Once all of the butter is fully incorporated turn the mixer up one notch and let it work the dough for 3-5 minutes. This develops the gluten that you’ll need for your dough. Once the shaggy dough starts pulling uniformly away from the edges of the bowl again and begins to be uniformly smooth, stop beating.
In a large mixing bowl, add about 1 tablespoon of neutral oil such as canola. Scrape out the dough into the bowl. Tighten the dough into a large ball by reaching underneath, grabbing and pulling it up and over itself. Repeat a few times until a tight ball is reached. Cover with plastic wrap and set in a warm place until tripled in size, about 3 hours.
After the dough has tripled prepare your loaf (or loaves) and rolls. Using a scale measure out 12 pieces of dough that are 4 ounces each. Using your counter and your hand roll each piece into a tight ball. Butter your loaf pan and drop 6 of the balls into it in a staggered pattern. This will give the allusion of a braided bread once baked.
Wrap up your loaf pan and refrigerate overnight. Repeat for a second loaf or keep rolls separate to bake on a sheet tray as large rolls. I left the second half of my dough in the fridge, unportioned, and made cardamom tahini sweet rolls with them.

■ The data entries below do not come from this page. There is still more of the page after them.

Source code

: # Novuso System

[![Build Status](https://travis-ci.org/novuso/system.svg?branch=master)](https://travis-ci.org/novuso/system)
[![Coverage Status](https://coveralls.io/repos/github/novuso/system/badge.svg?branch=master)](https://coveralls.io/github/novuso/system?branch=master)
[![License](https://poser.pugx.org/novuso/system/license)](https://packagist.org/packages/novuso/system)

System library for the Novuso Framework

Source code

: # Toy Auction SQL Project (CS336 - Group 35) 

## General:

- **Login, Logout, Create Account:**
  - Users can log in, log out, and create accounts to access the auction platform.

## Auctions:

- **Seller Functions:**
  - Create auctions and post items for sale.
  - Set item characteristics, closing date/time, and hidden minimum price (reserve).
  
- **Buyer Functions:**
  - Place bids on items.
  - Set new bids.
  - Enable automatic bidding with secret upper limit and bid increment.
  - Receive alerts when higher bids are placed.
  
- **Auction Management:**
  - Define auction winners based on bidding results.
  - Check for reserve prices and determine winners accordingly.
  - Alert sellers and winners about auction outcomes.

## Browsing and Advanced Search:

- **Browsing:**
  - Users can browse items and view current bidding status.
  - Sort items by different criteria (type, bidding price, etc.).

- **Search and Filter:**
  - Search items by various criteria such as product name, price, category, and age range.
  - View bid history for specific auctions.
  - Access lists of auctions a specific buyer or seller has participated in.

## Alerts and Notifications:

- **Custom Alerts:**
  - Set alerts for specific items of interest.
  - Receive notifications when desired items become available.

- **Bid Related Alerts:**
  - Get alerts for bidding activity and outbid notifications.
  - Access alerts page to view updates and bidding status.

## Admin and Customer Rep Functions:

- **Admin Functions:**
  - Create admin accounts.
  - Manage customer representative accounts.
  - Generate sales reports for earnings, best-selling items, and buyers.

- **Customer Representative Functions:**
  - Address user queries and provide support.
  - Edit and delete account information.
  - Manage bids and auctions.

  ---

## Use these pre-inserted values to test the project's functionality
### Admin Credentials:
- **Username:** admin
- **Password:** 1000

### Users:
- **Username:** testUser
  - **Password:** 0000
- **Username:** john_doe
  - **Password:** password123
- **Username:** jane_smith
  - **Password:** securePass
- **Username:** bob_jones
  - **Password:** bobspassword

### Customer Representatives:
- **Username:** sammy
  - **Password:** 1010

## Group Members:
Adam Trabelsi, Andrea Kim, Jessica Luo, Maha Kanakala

In the morning, take the pans out of the fridge and let proof for about 1 1/2 hours or until the dough is peeking over the top rim of the loaf pan. Preheat your oven to 350F. Brush the tops of your loaves and rolls with a quick egg wash of 1 egg and 1 Tablespoon of whole milk. Bake your loaves for 35-40 minutes and rolls for 25-30.
Enjoy within 2-3 days. If using the next day, use for french toast or french toast casserole, egg-in-the-hole, avocado toast and so many more. I’ll show you all of the yum-yums you can make using brioche soon!